Frauennetzwerke sind wertvoll, aber keine Karriereschmieden

Netzwerke gelten in der Arbeitswelt als Schmiermittel für die Karriere. Ohne Beziehungspflege geht gar nichts. Frauen schliessen sich oftmals gerne in eigenen Frauennetzwerken zusammen. Doch der Erfolg des eigenen Networkings liegt bei der Öffnung zu den Männern.

Doris Aebi ist Wirtschaftssoziologin, Unternehmerin, Politikerin, Trägerin von diversen Mandaten - etwa Verwaltungsrätin des Migros-Genossenschafts-Bundes - und Mitglied der Wirtschaftsfrauen Schweiz.

Dieser Verband will Unternehmerinnen sowie Geschäftsfrauen zusammenbringen und fördern. Hierzu werden regelmässig Anlässe wie Podiumsdiskussionen organisiert. Zudem können sich die Frauen online in einem eigenen Mitgliederbereich austauschen.
«Ich bin vor rund 20 Jahren beigetreten, weil ich andere Frauen mit gleichen Interessen kennen lernen wollte», sagt Doris Aebi.

Heute ist ihr der Austausch mit anderen Unternehmerinnen nach wie vor wichtig. Doch hat ihre Rolle sich etwas geändert: Heute ist sie eher Referentin und Mentorin; jene, die nach ihren Erfahrungen und Einschätzungen zur Wirtschaftswelt gefragt wird.

«Gerade für jüngere Frauen ist der Austausch mit anderen Frauen, beispielsweise über die Vereinbarkeit von Karriere und Familie, wertvoll», sagt sie.

Frauen in der Männerdomäne

Auch an der ETH schätzen Forscherinneren aus diesem Grund eigene Netzwerke. «Junge Frauen möchten auch Rollenmodelle sehen und erleben», erklärt Kristin Hoffmann von der Stelle für Chancengleichheit von Frau und Mann an der ETH. Zudem hoffen die Wissenschaftlerinnen, sich dank ihres Austausches insgesamt in der Forschungswelt sichtbarer zu machen.

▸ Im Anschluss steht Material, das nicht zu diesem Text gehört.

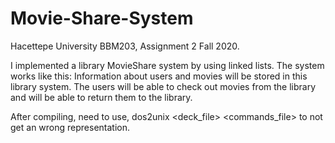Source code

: # Movie-Share-System
Hacettepe University BBM203, Assignment 2 Fall 2020.

I implemented a library MovieShare system by using linked lists. 
The system works like this:
Information about users and movies will be stored in this library system. The users will be able to check out movies from the library and will be able to return them to the library.

After compiling, need to use, dos2unix <deck_file> <commands_file> to not get an
wrong representation.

«Die Forschung ist immer noch eine Männerdomäne, in denen Frauen oftmals keinen Zugang zu karriererelevanten Informationen haben», sagt sie. Für eine Forschungskarriere ist es beispielsweise wichtig zu wissen, wo und wann welche Mittel vergeben werden, wo man an welcher Konferenz teilnehmen soll. «Isoliert im eigenen Labor wird man nicht Professorin», sagt Hoffmann.

Und auch alleine im Gärtlein machen Frauen keine Karriere. «Frauennetzwerke sind gut, um sich auszutauschen und um sich gegebenenfalls auch im Networking zu üben», sagt Sita Mazumder, Wirtschaftsprofessorin am Institut für Finanzdienstleistungen Zug IFZ der Hochschule Luzern. Sie organisiert seit sieben Jahren die «Womens Business Conference» und forscht zu finanz- und frauenspezifischen Themen.

«Frauen sind in der Wirtschaft eben doch nur eine Teilmenge. Deshalb braucht es für den Karrieresprung den Schritt über ein Frauennetzwerk hinaus», sagt sie. Auch für den Markenexperte Stefan Vogler sollten karriereorientierte Frauen den Anschluss zur Männerwelt suchen. «Es bringt nichts, sich einzuigeln», sagt er.

Phänomen Annäherung

Jüngste Forschungsarbeiten zeigen denn auch, dass sich Frauennetzwerke stärker öffnen. Es sei ein Phänomen, welches heutige Netzwerke von jenen der früheren Generationen unterscheide, hat etwa die deutsche Soziologin Katrin Pittius, die an der Technischen Universität Dresden Frauennetzwerke erforscht, festgestellt.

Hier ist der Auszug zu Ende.